New Zealand Trade and Enterprise is floating an idea for New Zealand to become a world datacentre.
The demand aggregation that would arise from processing data for multiple large overseas organisations might in turn improve the business case for a second transTasman broadband cable, backers of the idea suggest.
With today's communications technology, they say, where data is processed is irrelevant and New Zealand, with all the often-touted advantages of a stable democratic government geographically isolated from world trouble-spots, could be an attractive site for such a datacentre.
Asked whether New Zealand's notorious limitations on international bandwidth would present an obstacle, Graham Matthews, director of NZTE's investment arm Investment New Zealand, suggests a datacentre with some promising potential contracts from overseas might be a factor in justifying a second transTasman cable, though he admits this is a "chicken-and-egg" argument.
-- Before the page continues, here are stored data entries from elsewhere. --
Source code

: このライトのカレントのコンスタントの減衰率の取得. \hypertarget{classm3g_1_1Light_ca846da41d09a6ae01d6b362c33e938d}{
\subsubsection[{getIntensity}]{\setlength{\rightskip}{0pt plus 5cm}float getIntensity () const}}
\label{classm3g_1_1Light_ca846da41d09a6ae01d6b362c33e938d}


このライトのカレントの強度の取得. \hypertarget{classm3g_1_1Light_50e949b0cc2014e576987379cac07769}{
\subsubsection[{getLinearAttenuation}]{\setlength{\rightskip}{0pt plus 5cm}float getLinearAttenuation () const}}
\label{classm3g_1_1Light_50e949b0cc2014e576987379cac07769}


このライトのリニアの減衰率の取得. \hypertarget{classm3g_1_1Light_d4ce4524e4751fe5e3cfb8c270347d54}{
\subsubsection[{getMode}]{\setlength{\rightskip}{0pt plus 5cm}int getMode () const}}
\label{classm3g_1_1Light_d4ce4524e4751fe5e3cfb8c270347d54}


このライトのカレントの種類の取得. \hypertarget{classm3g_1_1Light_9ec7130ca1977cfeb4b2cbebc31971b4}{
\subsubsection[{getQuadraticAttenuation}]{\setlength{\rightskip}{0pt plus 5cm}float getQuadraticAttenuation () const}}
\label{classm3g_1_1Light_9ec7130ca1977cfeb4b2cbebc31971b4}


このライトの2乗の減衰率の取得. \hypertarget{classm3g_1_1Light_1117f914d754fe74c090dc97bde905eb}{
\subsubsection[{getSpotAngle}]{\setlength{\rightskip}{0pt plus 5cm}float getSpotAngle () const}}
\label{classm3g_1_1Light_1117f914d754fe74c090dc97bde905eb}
An NZTE spokesperson, after consulting Matthews, says the datacentre idea is a "very early-stage proposal" on which some speculative conversations have been conducted. These have involved "various parties" with an international perspective, including Microsoft.
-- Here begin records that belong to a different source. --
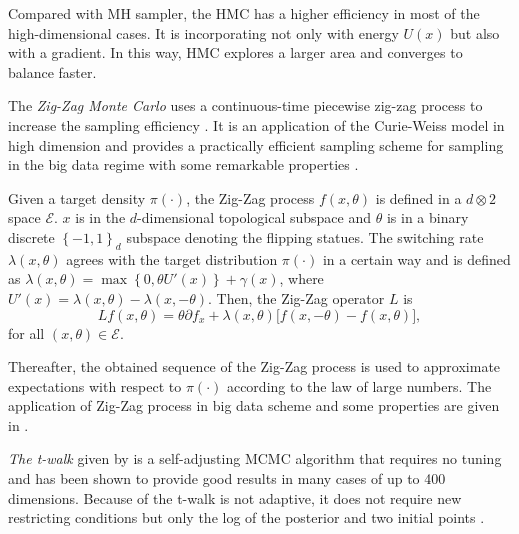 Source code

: Compared with MH sampler, the HMC has a higher efficiency in most of the high-dimensional cases. It is incorporating not only with energy $U(x)$ but also with a gradient. In this way, HMC explores a larger area and converges to balance faster. 


The \textit{Zig-Zag Monte Carlo} uses a continuous-time piecewise zig-zag process to increase the sampling efficiency \citep{bierkens2016piecewise}. It is an application of the Curie-Weiss model in high dimension and provides a practically efficient sampling scheme for sampling in the big data regime with some remarkable properties \citep{turitsyn2011irreversible, bierkens2017limit}. 

Given a target density $\pi(\cdot)$, the Zig-Zag process $f(x,\theta)$ is defined in a $d \otimes 2$ space $\mathcal{E}$. $x$ is in the $d$-dimensional topological subspace and $\theta$ is in a binary discrete $\left\lbrace -1,1\right\rbrace_d$ subspace denoting the flipping statues. The switching rate $\lambda(x,\theta)$ agrees with the target distribution $\pi(\cdot)$ in a certain way and is defined as $\lambda(x,\theta) = \max \left\lbrace 0,\theta U'(x) \right\rbrace +\gamma(x)$, where $U'(x)  = \lambda(x,\theta) - \lambda(x,-\theta)$. Then, the Zig-Zag operator $L$ is 
\begin{equation}
Lf(x,\theta)=\theta\partial f_x+\lambda(x,\theta)\lbrack f(x,-\theta)-f(x,\theta )\rbrack,
\end{equation}
for all $(x,\theta)\in \mathcal{E}$. 

Thereafter, the obtained sequence of the Zig-Zag process is used to approximate expectations with respect to $\pi(\cdot)$ according to the law of large numbers. 
The application of Zig-Zag process in big data scheme and some properties are given in \citep{bierkens2017limit}. %




\textit{The t-walk} given by \cite{christen2010general} is a self-adjusting MCMC algorithm that requires no tuning and has been shown to provide good results in many cases of up to 400 dimensions. Because of the t-walk is not adaptive, it does not require new restricting conditions but only the log of the posterior and two initial points \citep{blaauw2011flexible}.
The proposal is similar to one a few years ago, to make New Zealand a data repository for the world. That never got off the ground.
Datacom director Steve Matheson says there are "geopolitical" points in favour of the world datacentre idea, "but I've not seen [NZTE's] proposal, so I couldn't really comment." Clearly the cost and capacity of communication would be against it, he says.
"But who knows, that may be solved soon," referring to the possibility of "a second or multiple" transTasman cable.
The chicken-and-egg, supply-and-demand problem is familiar to "anyone in the datacentre business", he says.
"People look for capacity in the short term and you have to plan in the long term. You inevitably end up taking a punt."